Available records
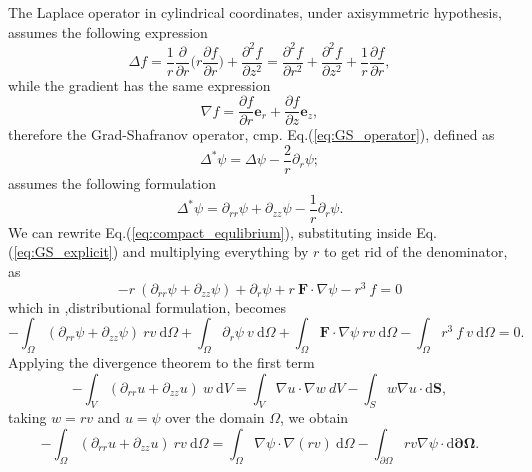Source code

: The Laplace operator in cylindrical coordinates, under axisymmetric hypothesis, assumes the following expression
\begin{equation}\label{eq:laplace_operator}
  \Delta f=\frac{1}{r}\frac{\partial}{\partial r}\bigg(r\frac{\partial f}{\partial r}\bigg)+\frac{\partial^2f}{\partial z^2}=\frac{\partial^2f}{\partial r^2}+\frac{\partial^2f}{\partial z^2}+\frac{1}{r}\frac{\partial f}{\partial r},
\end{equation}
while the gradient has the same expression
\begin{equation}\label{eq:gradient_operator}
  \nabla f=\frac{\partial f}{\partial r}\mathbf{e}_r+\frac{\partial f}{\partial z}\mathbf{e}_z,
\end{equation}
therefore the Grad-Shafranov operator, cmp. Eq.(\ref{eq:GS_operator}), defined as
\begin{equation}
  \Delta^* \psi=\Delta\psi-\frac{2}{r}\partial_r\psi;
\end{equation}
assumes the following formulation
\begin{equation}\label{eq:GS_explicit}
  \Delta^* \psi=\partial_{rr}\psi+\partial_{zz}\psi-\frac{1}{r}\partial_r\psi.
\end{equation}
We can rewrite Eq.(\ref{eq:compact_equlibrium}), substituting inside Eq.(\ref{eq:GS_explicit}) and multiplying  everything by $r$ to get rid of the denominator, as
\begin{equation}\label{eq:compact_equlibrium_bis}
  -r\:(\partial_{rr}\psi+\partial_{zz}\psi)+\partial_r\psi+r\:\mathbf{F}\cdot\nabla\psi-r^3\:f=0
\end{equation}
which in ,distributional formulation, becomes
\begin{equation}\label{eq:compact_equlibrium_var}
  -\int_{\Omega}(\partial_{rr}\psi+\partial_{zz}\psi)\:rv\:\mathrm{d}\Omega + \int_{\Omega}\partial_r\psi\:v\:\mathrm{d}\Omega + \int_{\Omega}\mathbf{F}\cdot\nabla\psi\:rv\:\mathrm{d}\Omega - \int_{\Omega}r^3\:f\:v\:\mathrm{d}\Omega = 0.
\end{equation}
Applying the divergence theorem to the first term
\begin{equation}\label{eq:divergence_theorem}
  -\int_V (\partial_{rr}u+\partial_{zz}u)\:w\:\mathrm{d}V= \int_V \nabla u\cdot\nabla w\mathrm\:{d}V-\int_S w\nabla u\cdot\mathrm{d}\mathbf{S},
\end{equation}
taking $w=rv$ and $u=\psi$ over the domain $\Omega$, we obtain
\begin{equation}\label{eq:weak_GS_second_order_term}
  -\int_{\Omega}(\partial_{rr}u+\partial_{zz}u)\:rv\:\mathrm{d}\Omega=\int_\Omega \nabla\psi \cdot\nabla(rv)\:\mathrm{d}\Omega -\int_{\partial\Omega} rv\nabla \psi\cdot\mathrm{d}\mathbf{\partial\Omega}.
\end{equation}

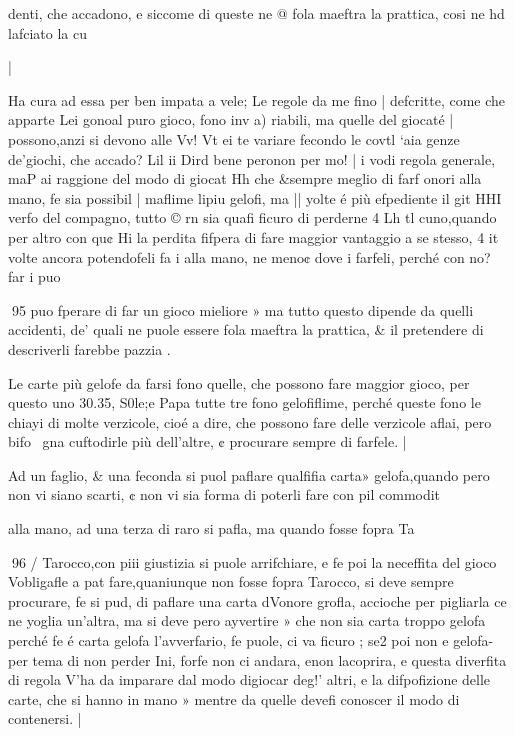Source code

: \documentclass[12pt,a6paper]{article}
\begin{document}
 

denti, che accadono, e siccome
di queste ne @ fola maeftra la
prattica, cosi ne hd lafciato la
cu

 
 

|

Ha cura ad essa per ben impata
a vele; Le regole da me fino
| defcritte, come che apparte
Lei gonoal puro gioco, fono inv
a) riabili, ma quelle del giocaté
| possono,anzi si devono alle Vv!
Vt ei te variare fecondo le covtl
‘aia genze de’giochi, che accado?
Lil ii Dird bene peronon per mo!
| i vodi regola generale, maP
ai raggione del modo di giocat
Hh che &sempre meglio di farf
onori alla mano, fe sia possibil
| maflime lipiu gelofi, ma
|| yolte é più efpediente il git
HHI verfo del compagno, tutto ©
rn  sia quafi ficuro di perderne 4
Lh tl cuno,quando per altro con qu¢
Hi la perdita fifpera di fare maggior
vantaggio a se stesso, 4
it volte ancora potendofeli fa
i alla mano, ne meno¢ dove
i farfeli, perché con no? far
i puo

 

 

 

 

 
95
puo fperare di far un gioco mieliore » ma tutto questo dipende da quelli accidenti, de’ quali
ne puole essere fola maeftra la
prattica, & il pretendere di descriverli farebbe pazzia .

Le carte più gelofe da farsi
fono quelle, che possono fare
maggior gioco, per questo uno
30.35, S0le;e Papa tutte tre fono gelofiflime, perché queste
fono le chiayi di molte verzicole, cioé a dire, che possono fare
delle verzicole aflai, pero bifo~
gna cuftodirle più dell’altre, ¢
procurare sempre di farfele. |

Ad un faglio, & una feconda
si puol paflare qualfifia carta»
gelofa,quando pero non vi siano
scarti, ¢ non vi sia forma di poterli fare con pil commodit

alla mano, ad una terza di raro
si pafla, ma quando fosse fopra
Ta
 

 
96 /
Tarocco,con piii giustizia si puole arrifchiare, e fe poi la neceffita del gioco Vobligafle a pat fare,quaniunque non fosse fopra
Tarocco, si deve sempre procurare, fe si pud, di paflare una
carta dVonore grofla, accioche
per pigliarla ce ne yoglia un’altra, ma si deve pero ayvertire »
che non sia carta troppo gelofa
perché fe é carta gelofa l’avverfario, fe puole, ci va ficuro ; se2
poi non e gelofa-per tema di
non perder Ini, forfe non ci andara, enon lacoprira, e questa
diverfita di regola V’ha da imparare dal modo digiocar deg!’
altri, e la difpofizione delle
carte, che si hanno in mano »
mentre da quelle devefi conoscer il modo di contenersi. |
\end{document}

What to produce
For each line of the entries that holds the word "fopra", pull that line out.

Task response
si pafla, ma quando fosse fopra
Tarocco,con piii giustizia si puole arrifchiare, e fe poi la neceffita del gioco Vobligafle a pat fare,quaniunque non fosse fopra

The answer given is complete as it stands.